Activity → Pull every line holding the word "center" out of the data and copy it.

Records contained in a dataset
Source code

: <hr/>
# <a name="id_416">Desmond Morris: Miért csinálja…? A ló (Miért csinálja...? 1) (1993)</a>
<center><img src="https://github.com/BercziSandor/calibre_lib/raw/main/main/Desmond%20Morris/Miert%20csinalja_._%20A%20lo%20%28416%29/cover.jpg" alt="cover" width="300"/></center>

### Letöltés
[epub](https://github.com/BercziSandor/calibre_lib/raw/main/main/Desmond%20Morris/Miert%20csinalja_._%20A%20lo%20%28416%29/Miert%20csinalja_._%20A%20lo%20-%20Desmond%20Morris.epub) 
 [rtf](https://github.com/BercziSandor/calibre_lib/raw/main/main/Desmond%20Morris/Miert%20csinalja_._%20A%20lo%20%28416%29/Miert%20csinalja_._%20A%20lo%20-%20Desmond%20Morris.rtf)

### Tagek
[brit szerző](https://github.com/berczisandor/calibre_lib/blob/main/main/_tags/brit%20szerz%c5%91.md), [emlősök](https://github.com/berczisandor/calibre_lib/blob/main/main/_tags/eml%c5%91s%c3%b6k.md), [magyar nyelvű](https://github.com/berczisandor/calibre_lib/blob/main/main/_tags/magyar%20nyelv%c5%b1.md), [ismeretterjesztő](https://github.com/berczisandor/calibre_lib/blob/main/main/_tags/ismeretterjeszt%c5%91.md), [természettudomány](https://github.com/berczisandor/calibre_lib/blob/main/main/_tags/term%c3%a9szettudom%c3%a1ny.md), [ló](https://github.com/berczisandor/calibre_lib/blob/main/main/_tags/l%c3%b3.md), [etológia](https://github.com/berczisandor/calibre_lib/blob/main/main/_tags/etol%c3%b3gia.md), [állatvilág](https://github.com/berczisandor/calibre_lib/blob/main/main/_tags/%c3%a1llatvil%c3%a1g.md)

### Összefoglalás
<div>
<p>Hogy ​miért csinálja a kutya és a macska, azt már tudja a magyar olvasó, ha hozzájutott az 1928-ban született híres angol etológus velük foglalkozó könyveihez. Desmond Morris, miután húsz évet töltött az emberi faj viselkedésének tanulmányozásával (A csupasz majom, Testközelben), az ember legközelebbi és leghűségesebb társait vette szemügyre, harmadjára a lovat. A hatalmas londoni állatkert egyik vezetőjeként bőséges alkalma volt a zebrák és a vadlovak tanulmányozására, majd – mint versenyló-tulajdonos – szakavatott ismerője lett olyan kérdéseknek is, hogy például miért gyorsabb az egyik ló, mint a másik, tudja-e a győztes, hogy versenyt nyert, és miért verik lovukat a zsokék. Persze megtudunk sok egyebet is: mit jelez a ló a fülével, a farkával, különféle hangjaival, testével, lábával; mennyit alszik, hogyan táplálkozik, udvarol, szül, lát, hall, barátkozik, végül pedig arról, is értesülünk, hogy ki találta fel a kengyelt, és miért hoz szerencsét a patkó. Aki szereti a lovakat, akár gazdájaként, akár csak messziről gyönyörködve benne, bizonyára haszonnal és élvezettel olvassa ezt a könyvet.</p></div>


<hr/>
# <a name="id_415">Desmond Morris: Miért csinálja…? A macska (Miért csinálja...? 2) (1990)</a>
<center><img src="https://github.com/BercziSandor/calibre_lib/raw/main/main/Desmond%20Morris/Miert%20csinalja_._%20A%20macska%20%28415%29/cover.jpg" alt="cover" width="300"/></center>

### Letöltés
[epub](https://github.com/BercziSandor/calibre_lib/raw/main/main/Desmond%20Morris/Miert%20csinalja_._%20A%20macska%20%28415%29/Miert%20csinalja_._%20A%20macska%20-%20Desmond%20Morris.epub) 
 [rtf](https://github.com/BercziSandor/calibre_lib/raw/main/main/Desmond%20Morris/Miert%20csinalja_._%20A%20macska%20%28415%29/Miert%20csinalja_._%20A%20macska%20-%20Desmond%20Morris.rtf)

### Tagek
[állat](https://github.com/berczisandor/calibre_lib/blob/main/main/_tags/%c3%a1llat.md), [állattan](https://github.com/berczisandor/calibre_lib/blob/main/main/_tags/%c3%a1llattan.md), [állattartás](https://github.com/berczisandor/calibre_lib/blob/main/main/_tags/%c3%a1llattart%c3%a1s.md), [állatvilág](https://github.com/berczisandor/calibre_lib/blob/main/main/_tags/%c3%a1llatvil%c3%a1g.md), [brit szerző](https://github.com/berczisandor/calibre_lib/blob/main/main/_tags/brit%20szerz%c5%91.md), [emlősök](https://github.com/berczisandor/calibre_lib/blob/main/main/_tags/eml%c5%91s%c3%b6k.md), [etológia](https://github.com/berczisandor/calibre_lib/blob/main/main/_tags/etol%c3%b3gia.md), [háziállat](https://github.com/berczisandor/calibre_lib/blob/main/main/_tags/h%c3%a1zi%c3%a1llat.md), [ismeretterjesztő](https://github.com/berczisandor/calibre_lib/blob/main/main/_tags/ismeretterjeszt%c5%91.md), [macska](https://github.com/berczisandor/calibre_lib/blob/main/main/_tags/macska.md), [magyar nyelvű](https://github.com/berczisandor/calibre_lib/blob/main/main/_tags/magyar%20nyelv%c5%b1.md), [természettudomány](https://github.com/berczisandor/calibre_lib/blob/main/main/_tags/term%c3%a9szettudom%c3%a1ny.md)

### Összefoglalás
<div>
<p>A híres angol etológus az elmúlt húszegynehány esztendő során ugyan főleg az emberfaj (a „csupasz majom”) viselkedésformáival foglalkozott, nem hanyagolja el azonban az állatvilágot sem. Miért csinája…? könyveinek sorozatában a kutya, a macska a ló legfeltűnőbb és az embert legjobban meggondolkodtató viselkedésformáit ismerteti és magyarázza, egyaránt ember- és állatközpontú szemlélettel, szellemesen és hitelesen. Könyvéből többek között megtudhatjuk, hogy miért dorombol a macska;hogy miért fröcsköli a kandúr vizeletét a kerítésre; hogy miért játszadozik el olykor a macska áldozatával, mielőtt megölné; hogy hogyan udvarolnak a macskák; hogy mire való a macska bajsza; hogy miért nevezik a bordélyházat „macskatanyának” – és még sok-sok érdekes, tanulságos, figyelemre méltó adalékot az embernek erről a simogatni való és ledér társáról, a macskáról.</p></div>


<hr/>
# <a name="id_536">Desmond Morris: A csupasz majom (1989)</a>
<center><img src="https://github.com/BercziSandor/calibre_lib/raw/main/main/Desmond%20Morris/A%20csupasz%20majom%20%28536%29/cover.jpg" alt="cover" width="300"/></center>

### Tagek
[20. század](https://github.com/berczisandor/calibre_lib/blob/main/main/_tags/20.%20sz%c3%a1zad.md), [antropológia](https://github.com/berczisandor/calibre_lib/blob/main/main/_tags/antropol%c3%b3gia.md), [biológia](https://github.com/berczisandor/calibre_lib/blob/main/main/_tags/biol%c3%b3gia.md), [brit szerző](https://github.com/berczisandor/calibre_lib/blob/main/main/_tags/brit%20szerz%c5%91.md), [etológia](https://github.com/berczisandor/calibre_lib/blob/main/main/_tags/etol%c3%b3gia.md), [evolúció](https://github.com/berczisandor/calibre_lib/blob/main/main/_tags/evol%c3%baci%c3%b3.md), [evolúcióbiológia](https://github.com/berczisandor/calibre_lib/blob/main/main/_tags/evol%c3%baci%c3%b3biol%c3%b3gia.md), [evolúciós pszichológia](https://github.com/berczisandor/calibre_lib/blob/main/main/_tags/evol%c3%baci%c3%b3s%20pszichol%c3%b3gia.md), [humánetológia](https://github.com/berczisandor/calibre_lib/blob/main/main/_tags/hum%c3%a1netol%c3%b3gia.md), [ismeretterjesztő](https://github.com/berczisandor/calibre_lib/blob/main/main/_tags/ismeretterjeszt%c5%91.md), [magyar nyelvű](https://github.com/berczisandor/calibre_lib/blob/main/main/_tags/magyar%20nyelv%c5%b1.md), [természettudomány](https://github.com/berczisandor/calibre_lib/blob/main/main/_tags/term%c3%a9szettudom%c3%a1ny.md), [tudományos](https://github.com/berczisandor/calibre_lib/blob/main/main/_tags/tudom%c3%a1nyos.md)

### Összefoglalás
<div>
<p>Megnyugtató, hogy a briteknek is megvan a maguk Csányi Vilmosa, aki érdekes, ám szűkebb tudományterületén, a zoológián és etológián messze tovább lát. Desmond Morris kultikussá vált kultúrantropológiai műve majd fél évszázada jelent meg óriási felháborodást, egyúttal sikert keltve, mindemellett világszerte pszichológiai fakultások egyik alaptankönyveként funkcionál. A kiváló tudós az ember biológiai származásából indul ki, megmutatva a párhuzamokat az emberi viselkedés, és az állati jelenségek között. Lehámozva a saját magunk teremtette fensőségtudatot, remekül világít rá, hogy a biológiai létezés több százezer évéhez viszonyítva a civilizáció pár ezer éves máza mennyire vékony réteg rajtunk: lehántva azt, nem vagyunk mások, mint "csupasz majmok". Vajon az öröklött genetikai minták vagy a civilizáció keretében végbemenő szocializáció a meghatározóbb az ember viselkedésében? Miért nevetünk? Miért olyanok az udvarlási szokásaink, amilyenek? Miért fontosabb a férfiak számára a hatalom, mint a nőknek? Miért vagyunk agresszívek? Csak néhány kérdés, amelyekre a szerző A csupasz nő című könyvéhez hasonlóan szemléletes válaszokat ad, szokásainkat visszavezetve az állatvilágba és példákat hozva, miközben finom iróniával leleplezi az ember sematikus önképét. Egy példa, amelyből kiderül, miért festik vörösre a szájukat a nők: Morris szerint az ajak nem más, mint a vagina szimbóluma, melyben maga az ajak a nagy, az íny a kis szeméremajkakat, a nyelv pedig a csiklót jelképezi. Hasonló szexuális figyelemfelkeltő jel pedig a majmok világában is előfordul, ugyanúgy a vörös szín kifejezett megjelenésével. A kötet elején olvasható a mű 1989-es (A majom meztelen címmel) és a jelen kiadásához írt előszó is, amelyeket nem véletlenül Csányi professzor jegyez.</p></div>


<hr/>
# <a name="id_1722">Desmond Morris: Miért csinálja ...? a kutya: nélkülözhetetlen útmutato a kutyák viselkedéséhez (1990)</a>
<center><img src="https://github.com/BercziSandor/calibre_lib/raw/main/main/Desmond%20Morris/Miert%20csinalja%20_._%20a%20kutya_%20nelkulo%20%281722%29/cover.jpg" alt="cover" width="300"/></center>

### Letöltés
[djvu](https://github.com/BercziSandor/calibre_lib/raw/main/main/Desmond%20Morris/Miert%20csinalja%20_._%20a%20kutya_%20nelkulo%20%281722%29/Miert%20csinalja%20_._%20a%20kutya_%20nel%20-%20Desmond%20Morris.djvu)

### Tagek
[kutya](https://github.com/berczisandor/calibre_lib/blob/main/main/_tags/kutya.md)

Task solution →
<center><img src="https://github.com/BercziSandor/calibre_lib/raw/main/main/Desmond%20Morris/Miert%20csinalja_._%20A%20lo%20%28416%29/cover.jpg" alt="cover" width="300"/></center>
<center><img src="https://github.com/BercziSandor/calibre_lib/raw/main/main/Desmond%20Morris/Miert%20csinalja_._%20A%20macska%20%28415%29/cover.jpg" alt="cover" width="300"/></center>
<center><img src="https://github.com/BercziSandor/calibre_lib/raw/main/main/Desmond%20Morris/A%20csupasz%20majom%20%28536%29/cover.jpg" alt="cover" width="300"/></center>
<center><img src="https://github.com/BercziSandor/calibre_lib/raw/main/main/Desmond%20Morris/Miert%20csinalja%20_._%20a%20kutya_%20nelkulo%20%281722%29/cover.jpg" alt="cover" width="300"/></center>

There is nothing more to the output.